[Stored data entries]
◆ ◆ ◆ ◆ ◆ ◆ ◆
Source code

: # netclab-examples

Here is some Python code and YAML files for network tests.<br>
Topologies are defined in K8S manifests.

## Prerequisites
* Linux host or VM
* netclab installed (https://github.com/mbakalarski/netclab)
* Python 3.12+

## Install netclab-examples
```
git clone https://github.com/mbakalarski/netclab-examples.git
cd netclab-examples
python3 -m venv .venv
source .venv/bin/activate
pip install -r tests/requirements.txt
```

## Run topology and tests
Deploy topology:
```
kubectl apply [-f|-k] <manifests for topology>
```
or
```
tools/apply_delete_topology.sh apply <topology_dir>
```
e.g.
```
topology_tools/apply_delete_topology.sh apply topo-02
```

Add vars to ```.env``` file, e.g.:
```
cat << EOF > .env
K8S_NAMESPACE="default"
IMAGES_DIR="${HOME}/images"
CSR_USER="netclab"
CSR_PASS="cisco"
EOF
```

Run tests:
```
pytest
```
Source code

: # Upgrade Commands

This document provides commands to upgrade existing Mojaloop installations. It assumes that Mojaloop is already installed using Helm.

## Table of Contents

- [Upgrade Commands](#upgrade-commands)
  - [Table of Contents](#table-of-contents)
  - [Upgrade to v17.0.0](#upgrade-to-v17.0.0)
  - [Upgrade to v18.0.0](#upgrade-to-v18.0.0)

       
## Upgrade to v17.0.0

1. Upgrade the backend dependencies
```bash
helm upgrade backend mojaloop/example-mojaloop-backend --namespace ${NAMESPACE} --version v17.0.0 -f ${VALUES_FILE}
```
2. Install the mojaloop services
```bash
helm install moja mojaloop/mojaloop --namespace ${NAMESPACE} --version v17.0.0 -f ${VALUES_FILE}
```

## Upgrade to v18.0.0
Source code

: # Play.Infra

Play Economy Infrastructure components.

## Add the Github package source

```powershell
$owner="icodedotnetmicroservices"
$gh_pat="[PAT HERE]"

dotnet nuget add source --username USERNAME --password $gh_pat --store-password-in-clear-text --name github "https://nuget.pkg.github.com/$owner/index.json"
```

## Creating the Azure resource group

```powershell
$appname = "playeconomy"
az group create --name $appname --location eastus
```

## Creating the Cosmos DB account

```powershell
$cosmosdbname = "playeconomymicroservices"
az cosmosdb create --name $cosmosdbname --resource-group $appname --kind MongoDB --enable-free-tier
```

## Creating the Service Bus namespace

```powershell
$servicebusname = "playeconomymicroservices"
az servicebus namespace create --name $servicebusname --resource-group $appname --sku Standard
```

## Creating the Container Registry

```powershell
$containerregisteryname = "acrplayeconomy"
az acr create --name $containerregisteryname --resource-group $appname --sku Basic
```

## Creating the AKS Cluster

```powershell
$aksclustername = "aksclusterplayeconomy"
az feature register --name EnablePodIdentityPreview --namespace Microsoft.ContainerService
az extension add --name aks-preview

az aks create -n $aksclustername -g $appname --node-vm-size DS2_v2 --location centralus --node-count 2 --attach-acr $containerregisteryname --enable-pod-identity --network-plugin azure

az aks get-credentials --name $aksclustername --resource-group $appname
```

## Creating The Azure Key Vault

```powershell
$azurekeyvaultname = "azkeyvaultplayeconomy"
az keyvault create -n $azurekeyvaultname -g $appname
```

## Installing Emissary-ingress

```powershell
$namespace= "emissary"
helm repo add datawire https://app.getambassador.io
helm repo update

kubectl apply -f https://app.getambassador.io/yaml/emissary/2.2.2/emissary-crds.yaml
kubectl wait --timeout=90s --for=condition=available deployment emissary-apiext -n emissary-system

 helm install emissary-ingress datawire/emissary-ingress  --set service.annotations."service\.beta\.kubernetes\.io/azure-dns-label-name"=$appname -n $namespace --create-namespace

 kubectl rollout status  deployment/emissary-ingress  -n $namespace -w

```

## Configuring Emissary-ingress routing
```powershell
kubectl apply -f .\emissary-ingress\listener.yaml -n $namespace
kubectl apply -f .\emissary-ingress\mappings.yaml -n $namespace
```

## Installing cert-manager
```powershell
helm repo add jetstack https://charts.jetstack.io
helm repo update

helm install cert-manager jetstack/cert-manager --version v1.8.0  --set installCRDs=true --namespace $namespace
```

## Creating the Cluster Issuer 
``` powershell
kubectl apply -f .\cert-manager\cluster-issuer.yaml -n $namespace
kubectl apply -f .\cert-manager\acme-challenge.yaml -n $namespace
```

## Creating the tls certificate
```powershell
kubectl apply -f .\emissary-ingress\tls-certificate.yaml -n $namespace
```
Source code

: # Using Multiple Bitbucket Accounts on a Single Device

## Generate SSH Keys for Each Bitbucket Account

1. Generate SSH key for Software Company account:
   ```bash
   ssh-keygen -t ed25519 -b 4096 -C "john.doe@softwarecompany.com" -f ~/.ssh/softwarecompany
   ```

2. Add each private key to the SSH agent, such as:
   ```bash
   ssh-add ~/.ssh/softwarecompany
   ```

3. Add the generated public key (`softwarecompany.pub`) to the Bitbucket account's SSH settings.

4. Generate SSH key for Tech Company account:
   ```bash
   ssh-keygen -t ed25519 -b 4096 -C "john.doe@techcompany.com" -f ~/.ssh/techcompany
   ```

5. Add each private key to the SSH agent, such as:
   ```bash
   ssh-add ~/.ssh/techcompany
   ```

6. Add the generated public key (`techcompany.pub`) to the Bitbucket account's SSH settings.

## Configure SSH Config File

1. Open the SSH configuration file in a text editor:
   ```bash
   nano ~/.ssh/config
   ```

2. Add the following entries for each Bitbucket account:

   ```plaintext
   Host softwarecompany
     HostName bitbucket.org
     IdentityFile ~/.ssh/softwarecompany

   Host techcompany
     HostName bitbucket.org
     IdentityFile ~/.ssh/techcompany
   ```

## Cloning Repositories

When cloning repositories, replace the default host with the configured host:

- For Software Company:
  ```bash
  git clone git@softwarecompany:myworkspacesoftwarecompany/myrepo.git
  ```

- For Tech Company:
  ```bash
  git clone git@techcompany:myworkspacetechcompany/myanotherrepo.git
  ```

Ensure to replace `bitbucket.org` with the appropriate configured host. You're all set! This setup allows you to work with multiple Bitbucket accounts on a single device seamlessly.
◆ ◆ ◆ ◆ ◆ ◆ ◆
> _Problem description_: Look through the records above for the string "default", then copy every line that has it.

> _Solved exercise_:
K8S_NAMESPACE="default"
When cloning repositories, replace the default host with the configured host:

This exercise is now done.